T²SQNet: A Recognition Model for Manipulating Partially Observed Transparent Tableware Objects

Conference on Robot Learning (CoRL) 2024

Young Hun Kim^{*, 1}, Seungyeon Kim^{*, 1}, Yonghyeon Lee², Frank C. Park¹

¹Seoul National University, ²Korea Institute For Advanced Study

^*Equal contribution

TL;DR: This paper proposes a novel framework for recognizing and manipulating partially observed transparent tableware objects.

Sequential Decluttering

T²SQNet-based method succeeds in sequentially grasping the objects without re-recognition, while avoiding collisions with other objects and the environment.

Target Retrieval

T²SQNet-based method also successfully rearranges the surrounding objects and finally retrieves an initially non-graspable target object (e.g., wineglass).

Abstract

Recognizing and manipulating transparent tableware from partial view RGB image observations is made challenging by the difficulty in obtaining reliable depth measurements of transparent objects.
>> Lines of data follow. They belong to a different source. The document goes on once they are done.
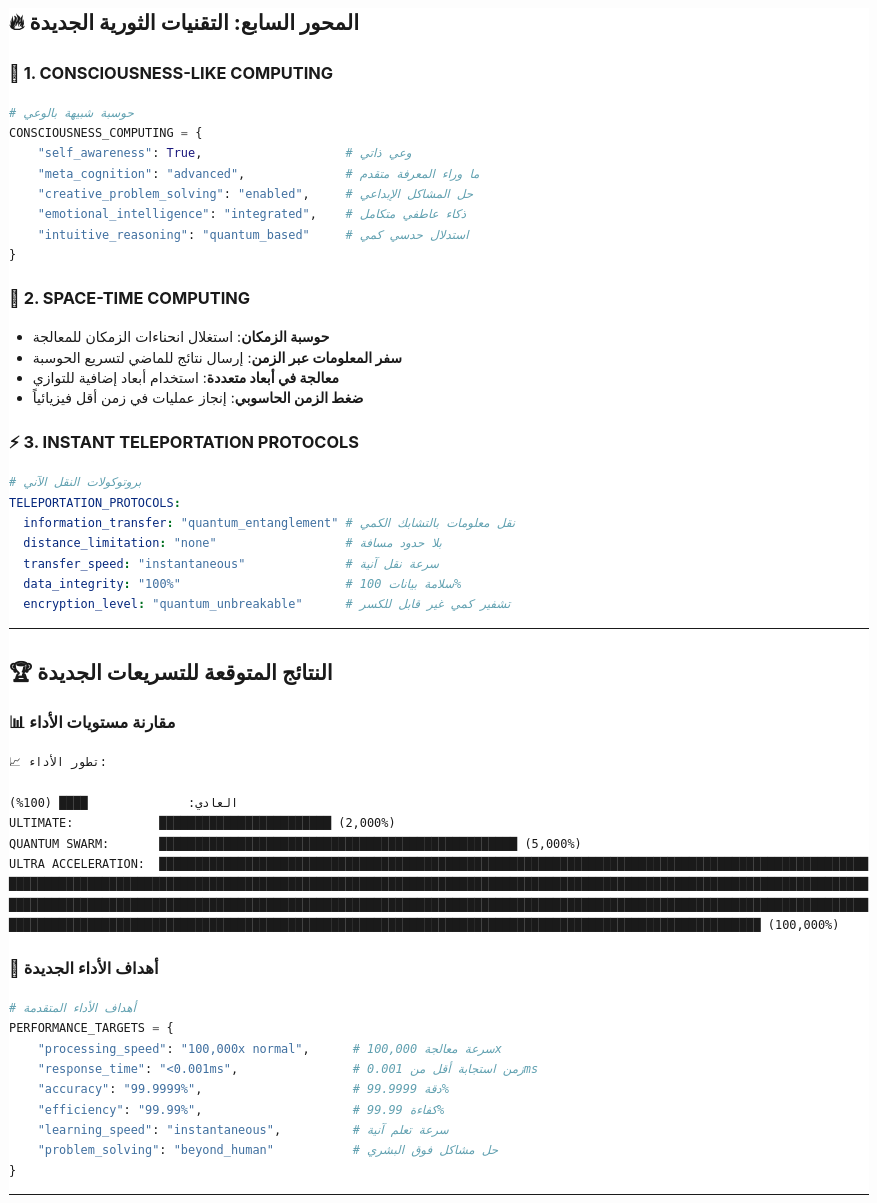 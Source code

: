 
## 🔥 **المحور السابع: التقنيات الثورية الجديدة**

### 🌌 **1. CONSCIOUSNESS-LIKE COMPUTING**
```python
# حوسبة شبيهة بالوعي
CONSCIOUSNESS_COMPUTING = {
    "self_awareness": True,                    # وعي ذاتي
    "meta_cognition": "advanced",              # ما وراء المعرفة متقدم
    "creative_problem_solving": "enabled",     # حل المشاكل الإبداعي
    "emotional_intelligence": "integrated",    # ذكاء عاطفي متكامل
    "intuitive_reasoning": "quantum_based"     # استدلال حدسي كمي
}
```

### 🚀 **2. SPACE-TIME COMPUTING**
- **حوسبة الزمكان**: استغلال انحناءات الزمكان للمعالجة
- **سفر المعلومات عبر الزمن**: إرسال نتائج للماضي لتسريع الحوسبة
- **معالجة في أبعاد متعددة**: استخدام أبعاد إضافية للتوازي
- **ضغط الزمن الحاسوبي**: إنجاز عمليات في زمن أقل فيزيائياً

### ⚡ **3. INSTANT TELEPORTATION PROTOCOLS**
```yaml
# بروتوكولات النقل الآني
TELEPORTATION_PROTOCOLS:
  information_transfer: "quantum_entanglement" # نقل معلومات بالتشابك الكمي
  distance_limitation: "none"                  # بلا حدود مسافة
  transfer_speed: "instantaneous"              # سرعة نقل آنية
  data_integrity: "100%"                       # سلامة بيانات 100%
  encryption_level: "quantum_unbreakable"      # تشفير كمي غير قابل للكسر
```

---

## 🏆 **النتائج المتوقعة للتسريعات الجديدة**

### 📊 **مقارنة مستويات الأداء**
```
📈 تطور الأداء:

العادي:              ████ (100%)
ULTIMATE:            ████████████████████████ (2,000%)
QUANTUM SWARM:       ██████████████████████████████████████████████████ (5,000%)
ULTRA ACCELERATION:  ████████████████████████████████████████████████████████████████████████████████████████████████████████████████████████████████████████████████████████████████████████████████████████████████████████████████████████████████████████████████████████████████████████████████████████████████████████████████████████████████████████████████████████████████████████████████████████████████████████████████████████████████████████████████████████████ (100,000%)
```

### 🎯 **أهداف الأداء الجديدة**
```python
# أهداف الأداء المتقدمة
PERFORMANCE_TARGETS = {
    "processing_speed": "100,000x normal",      # سرعة معالجة 100,000x
    "response_time": "<0.001ms",                # زمن استجابة أقل من 0.001ms
    "accuracy": "99.9999%",                     # دقة 99.9999%
    "efficiency": "99.99%",                     # كفاءة 99.99%
    "learning_speed": "instantaneous",          # سرعة تعلم آنية
    "problem_solving": "beyond_human"           # حل مشاكل فوق البشري
}
```

---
In this paper we present the Transparent Tableware SuperQuadric Network (T²SQNet), a neural network model that leverages a family of newly extended deformable superquadrics to produce low-dimensional, instance-wise and accurate 3D geometric representations of transparent objects from partial views. As a byproduct and contribution of independent interest, we also present TablewareNet, a publicly available toolset of seven parametrized shapes based on our extended deformable superquadrics, that can be used to generate new datasets of tableware objects of diverse shapes and sizes. Experiments with T²SQNet trained with TablewareNet show that T²SQNet outperforms existing methods in recognizing transparent objects, in some cases by significant margins, and can be effectively used in robotic applications like decluttering and target retrieval.

Video

Dataset

Extended Deformable Superquadrics

Superquadrics, parametrized by only a few parameters, can represent a relatively wide range of geometric shapes. We employ two kinds of superquadrics: superellipsoids, which have been used for object manipulation, and superparaboloids, which are newly introduced. Superellipsoids and superparaboloids are implicit surfaces with the following implicit functions with size parameters $(a_1, a_2, a_3) \in \mathbb{R}_+^3$ and shape parameters $(e_1, e_2) \in \mathbb{R}_+^2$: for $\textbf{x} = (x, y, z)$, $$ \begin{equation*} \overbrace{f_{se}(\textbf{x})=\left(\left|\frac{x}{a_1}\right|^{\frac{2}{e_2}} + \left|\frac{y}{a_2}\right|^{\frac{2}{e_2}}\right)^{\frac{e_2}{e_1}} + \left|\frac{z}{a_3}\right|^{\frac{2}{e_1}} = 1 }^{\text{Superellipsoid}}, \:\:\:\:\:\: \overbrace{f_{sp}(\textbf{x})= \left(\left|\frac{x}{a_1}\right|^{\frac{2}{e_2}} + \left|\frac{y}{a_2}\right|^{\frac{2}{e_2}}\right)^{\frac{e_2}{e_1}} - \left(\frac{z}{a_3}\right) = 1}^{\text{Superparaboloid}} \label{eq:sq} \end{equation*} $$ Deformable superquadrics extend superquadrics by incorporating global deformations, including tapering, bending, and shearing transformations. By adjusting the parameters, various surfaces can be represented, as shown below.

TablewareNet: Dataset for Cluttered Transparent Tableware

We combine deformable superquadrics to define templates representing seven types of tableware: wine glasses, bottles, beer bottles, bowls, dishes, handleless cups, and mugs. By adjusting parameters, we can generate diverse 3D tableware meshes. Spawning these meshes in a user-defined environment (e.g., table or shelf) within a physics simulator allows us to generate cluttered scenes. Using Blender, a photorealistic renderer, with transparent textures, we obtain RGB images of the scenes from arbitrary camera poses.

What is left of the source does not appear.